The "law library" in the courthouse was actually filmed in the Carnegie Public Library in Ishpeming Michigan. The door that was opened in the Courthouse, which is in Marquette, Michigan, was the door to the men's restroom. The movie was filmed on location in Marquette County Michigan.
Along with Glory (1989), Crimson Tide (1995), Independence Day (1996), and The Dark Knight (2008), this is one of only five films whose purely orchestral soundtracks won the Grammy Award for Best Score despite not being nominated for an Academy Award for Best Original Score.
When Judge Weaver first introduces himself to the courtroom, he says he is "sitting in temporarily while your good judge Maitland is recovering from a severe illness." Maitland is James Stewart's middle name.
The murder took place at Thunder Bay Inn, on the south shore of Lake Superior. The movie came out 11 years before there was a city of Thunder Bay, Ontario, on the north shore. (Thunder Bay, Ont. was formed by the merger of Fort William and Port Arthur in 1970.)
The fact that James Stewart's middle name is Maitland and the judge who was replaced by the Joseph Welch character was Judge Maitland is coincidental; Judge Maitland was mentioned in Robert Traver's (John Voelker's) novel "Anatomy Of A Murder," which preceded the movie and its casting.
The interior of Barney Quill's bar is not a movie set. It's the interior of the Lumberjack Tavern in Big Bay, Mich.and is the place where the actual murder on which the novel and film are based took place in 1952. This is believed to be first time a movie was filmed at the actual scene of the crime.

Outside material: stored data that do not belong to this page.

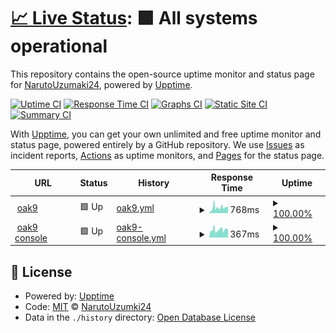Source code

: # [📈 Live Status](https://demo.upptime.js.org): <!--live status--> **🟩 All systems operational**

This repository contains the open-source uptime monitor and status page for [NarutoUzumaki24](https://narutouzumaki24.github.io/upptime-by-github/), powered by [Upptime](https://github.com/upptime/upptime).

[![Uptime CI](https://github.com/NarutoUzumaki24/upptime-by-github/workflows/Uptime%20CI/badge.svg)](https://github.com/NarutoUzumaki24/upptime-by-github/actions?query=workflow%3A%22Uptime+CI%22)
[![Response Time CI](https://github.com/NarutoUzumaki24/upptime-by-github/workflows/Response%20Time%20CI/badge.svg)](https://github.com/NarutoUzumaki24/upptime-by-github/actions?query=workflow%3A%22Response+Time+CI%22)
[![Graphs CI](https://github.com/NarutoUzumaki24/upptime-by-github/workflows/Graphs%20CI/badge.svg)](https://github.com/NarutoUzumaki24/upptime-by-github/actions?query=workflow%3A%22Graphs+CI%22)
[![Static Site CI](https://github.com/NarutoUzumaki24/upptime-by-github/workflows/Static%20Site%20CI/badge.svg)](https://github.com/NarutoUzumaki24/upptime-by-github/actions?query=workflow%3A%22Static+Site+CI%22)
[![Summary CI](https://github.com/NarutoUzumaki24/upptime-by-github/workflows/Summary%20CI/badge.svg)](https://github.com/NarutoUzumaki24/upptime-by-github/actions?query=workflow%3A%22Summary+CI%22)

With [Upptime](https://upptime.js.org), you can get your own unlimited and free uptime monitor and status page, powered entirely by a GitHub repository. We use [Issues](https://github.com/NarutoUzumki24/upptime-by-github/issues) as incident reports, [Actions](https://github.com/NarutoUzumki24/upptime-by-github/actions) as uptime monitors, and [Pages](https://demo.upptime.js.org) for the status page.

<!--start: status pages-->
<!-- This summary is generated by Upptime (https://github.com/upptime/upptime) -->
<!-- Do not edit this manually, your changes will be overwritten -->
<!-- prettier-ignore -->
| URL | Status | History | Response Time | Uptime |
| --- | ------ | ------- | ------------- | ------ |
| <img alt="" src="https://favicons.githubusercontent.com/oak9.io" height="13"> [oak9](https://oak9.io) | 🟩 Up | [oak9.yml](https://github.com/NarutoUzumaki24/upptime-by-github/commits/HEAD/history/oak9.yml) | <details><summary><img alt="Response time graph" src="./graphs/oak9/response-time-week.png" height="20"> 768ms</summary><br><a href="https://NarutoUzumaki24.github.io/upptime-by-github/history/oak9"><img alt="Response time 768" src="https://img.shields.io/endpoint?url=https%3A%2F%2Fraw.githubusercontent.com%2FNarutoUzumaki24%2Fupptime-by-github%2FHEAD%2Fapi%2Foak9%2Fresponse-time.json"></a><br><a href="https://NarutoUzumaki24.github.io/upptime-by-github/history/oak9"><img alt="24-hour response time 773" src="https://img.shields.io/endpoint?url=https%3A%2F%2Fraw.githubusercontent.com%2FNarutoUzumaki24%2Fupptime-by-github%2FHEAD%2Fapi%2Foak9%2Fresponse-time-day.json"></a><br><a href="https://NarutoUzumaki24.github.io/upptime-by-github/history/oak9"><img alt="7-day response time 768" src="https://img.shields.io/endpoint?url=https%3A%2F%2Fraw.githubusercontent.com%2FNarutoUzumaki24%2Fupptime-by-github%2FHEAD%2Fapi%2Foak9%2Fresponse-time-week.json"></a><br><a href="https://NarutoUzumaki24.github.io/upptime-by-github/history/oak9"><img alt="30-day response time 768" src="https://img.shields.io/endpoint?url=https%3A%2F%2Fraw.githubusercontent.com%2FNarutoUzumaki24%2Fupptime-by-github%2FHEAD%2Fapi%2Foak9%2Fresponse-time-month.json"></a><br><a href="https://NarutoUzumaki24.github.io/upptime-by-github/history/oak9"><img alt="1-year response time 768" src="https://img.shields.io/endpoint?url=https%3A%2F%2Fraw.githubusercontent.com%2FNarutoUzumaki24%2Fupptime-by-github%2FHEAD%2Fapi%2Foak9%2Fresponse-time-year.json"></a></details> | <details><summary><a href="https://NarutoUzumaki24.github.io/upptime-by-github/history/oak9">100.00%</a></summary><a href="https://NarutoUzumaki24.github.io/upptime-by-github/history/oak9"><img alt="All-time uptime 100.00%" src="https://img.shields.io/endpoint?url=https%3A%2F%2Fraw.githubusercontent.com%2FNarutoUzumaki24%2Fupptime-by-github%2FHEAD%2Fapi%2Foak9%2Fuptime.json"></a><br><a href="https://NarutoUzumaki24.github.io/upptime-by-github/history/oak9"><img alt="24-hour uptime 100.00%" src="https://img.shields.io/endpoint?url=https%3A%2F%2Fraw.githubusercontent.com%2FNarutoUzumaki24%2Fupptime-by-github%2FHEAD%2Fapi%2Foak9%2Fuptime-day.json"></a><br><a href="https://NarutoUzumaki24.github.io/upptime-by-github/history/oak9"><img alt="7-day uptime 100.00%" src="https://img.shields.io/endpoint?url=https%3A%2F%2Fraw.githubusercontent.com%2FNarutoUzumaki24%2Fupptime-by-github%2FHEAD%2Fapi%2Foak9%2Fuptime-week.json"></a><br><a href="https://NarutoUzumaki24.github.io/upptime-by-github/history/oak9"><img alt="30-day uptime 100.00%" src="https://img.shields.io/endpoint?url=https%3A%2F%2Fraw.githubusercontent.com%2FNarutoUzumaki24%2Fupptime-by-github%2FHEAD%2Fapi%2Foak9%2Fuptime-month.json"></a><br><a href="https://NarutoUzumaki24.github.io/upptime-by-github/history/oak9"><img alt="1-year uptime 100.00%" src="https://img.shields.io/endpoint?url=https%3A%2F%2Fraw.githubusercontent.com%2FNarutoUzumaki24%2Fupptime-by-github%2FHEAD%2Fapi%2Foak9%2Fuptime-year.json"></a></details>
| <img alt="" src="https://favicons.githubusercontent.com/console.oak9.io" height="13"> [oak9 console](https://console.oak9.io) | 🟩 Up | [oak9-console.yml](https://github.com/NarutoUzumaki24/upptime-by-github/commits/HEAD/history/oak9-console.yml) | <details><summary><img alt="Response time graph" src="./graphs/oak9-console/response-time-week.png" height="20"> 367ms</summary><br><a href="https://NarutoUzumaki24.github.io/upptime-by-github/history/oak9-console"><img alt="Response time 367" src="https://img.shields.io/endpoint?url=https%3A%2F%2Fraw.githubusercontent.com%2FNarutoUzumaki24%2Fupptime-by-github%2FHEAD%2Fapi%2Foak9-console%2Fresponse-time.json"></a><br><a href="https://NarutoUzumaki24.github.io/upptime-by-github/history/oak9-console"><img alt="24-hour response time 391" src="https://img.shields.io/endpoint?url=https%3A%2F%2Fraw.githubusercontent.com%2FNarutoUzumaki24%2Fupptime-by-github%2FHEAD%2Fapi%2Foak9-console%2Fresponse-time-day.json"></a><br><a href="https://NarutoUzumaki24.github.io/upptime-by-github/history/oak9-console"><img alt="7-day response time 367" src="https://img.shields.io/endpoint?url=https%3A%2F%2Fraw.githubusercontent.com%2FNarutoUzumaki24%2Fupptime-by-github%2FHEAD%2Fapi%2Foak9-console%2Fresponse-time-week.json"></a><br><a href="https://NarutoUzumaki24.github.io/upptime-by-github/history/oak9-console"><img alt="30-day response time 367" src="https://img.shields.io/endpoint?url=https%3A%2F%2Fraw.githubusercontent.com%2FNarutoUzumaki24%2Fupptime-by-github%2FHEAD%2Fapi%2Foak9-console%2Fresponse-time-month.json"></a><br><a href="https://NarutoUzumaki24.github.io/upptime-by-github/history/oak9-console"><img alt="1-year response time 367" src="https://img.shields.io/endpoint?url=https%3A%2F%2Fraw.githubusercontent.com%2FNarutoUzumaki24%2Fupptime-by-github%2FHEAD%2Fapi%2Foak9-console%2Fresponse-time-year.json"></a></details> | <details><summary><a href="https://NarutoUzumaki24.github.io/upptime-by-github/history/oak9-console">100.00%</a></summary><a href="https://NarutoUzumaki24.github.io/upptime-by-github/history/oak9-console"><img alt="All-time uptime 100.00%" src="https://img.shields.io/endpoint?url=https%3A%2F%2Fraw.githubusercontent.com%2FNarutoUzumaki24%2Fupptime-by-github%2FHEAD%2Fapi%2Foak9-console%2Fuptime.json"></a><br><a href="https://NarutoUzumaki24.github.io/upptime-by-github/history/oak9-console"><img alt="24-hour uptime 100.00%" src="https://img.shields.io/endpoint?url=https%3A%2F%2Fraw.githubusercontent.com%2FNarutoUzumaki24%2Fupptime-by-github%2FHEAD%2Fapi%2Foak9-console%2Fuptime-day.json"></a><br><a href="https://NarutoUzumaki24.github.io/upptime-by-github/history/oak9-console"><img alt="7-day uptime 100.00%" src="https://img.shields.io/endpoint?url=https%3A%2F%2Fraw.githubusercontent.com%2FNarutoUzumaki24%2Fupptime-by-github%2FHEAD%2Fapi%2Foak9-console%2Fuptime-week.json"></a><br><a href="https://NarutoUzumaki24.github.io/upptime-by-github/history/oak9-console"><img alt="30-day uptime 100.00%" src="https://img.shields.io/endpoint?url=https%3A%2F%2Fraw.githubusercontent.com%2FNarutoUzumaki24%2Fupptime-by-github%2FHEAD%2Fapi%2Foak9-console%2Fuptime-month.json"></a><br><a href="https://NarutoUzumaki24.github.io/upptime-by-github/history/oak9-console"><img alt="1-year uptime 100.00%" src="https://img.shields.io/endpoint?url=https%3A%2F%2Fraw.githubusercontent.com%2FNarutoUzumaki24%2Fupptime-by-github%2FHEAD%2Fapi%2Foak9-console%2Fuptime-year.json"></a></details>

<!--end: status pages-->

## 📄 License

- Powered by: [Upptime](https://github.com/upptime/upptime)
- Code: [MIT](./LICENSE) © [NarutoUzumki24](https://demo.upptime.js.org)
- Data in the `./history` directory: [Open Database License](https://opendatacommons.org/licenses/odbl/1-0/)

Chuck Ramsay, a sportscaster on WBAY in Green Bay, played a small part as an orderly. Whenever the station ran Anatomy of a Murder on its late-night schedule, they always billed it as "starring Chuck Ramsay".
The police car sitting in the parking lot of the jail, is a 1959 Edsel sedan. There is on record a few Edsels used by municipalities, but it was more common to find a Ford, Chevy, or Plymouth in use by law enforcement.
James Daly replaced Pat Hingle in the role of Mitch Lodwick after Hingle was injured in a fall down an elevator shaft. Daly then left the production to appear in a Broadway play and was replaced by Brooks West, the husband of Eve Arden, who appeared as Maida Rutledge in the film.
The trivia item below may give away important plot points.
Anatomy of a Murder" is a faithful recreation of an actual 1952 murder case in which the defense attorney was John Voelker, who wrote the original novel under the pen name Robert Traver. The specifics are the same: An army lieutenant, Coleman Peterson, shot a barkeeper, Maurice Chenoweth, whom he accused of raping his beautiful and often flirtatious wife. The lieutenant pleads not guilty by reason of temporary insanity and a psychiatrist testifies that he suffered an "irresistible impulse." The jury acquits him and the couple then skip town in their mobile home without paying the legal bill, with Peterson leaving a note that he'd had an "irresistible impulse" to leave.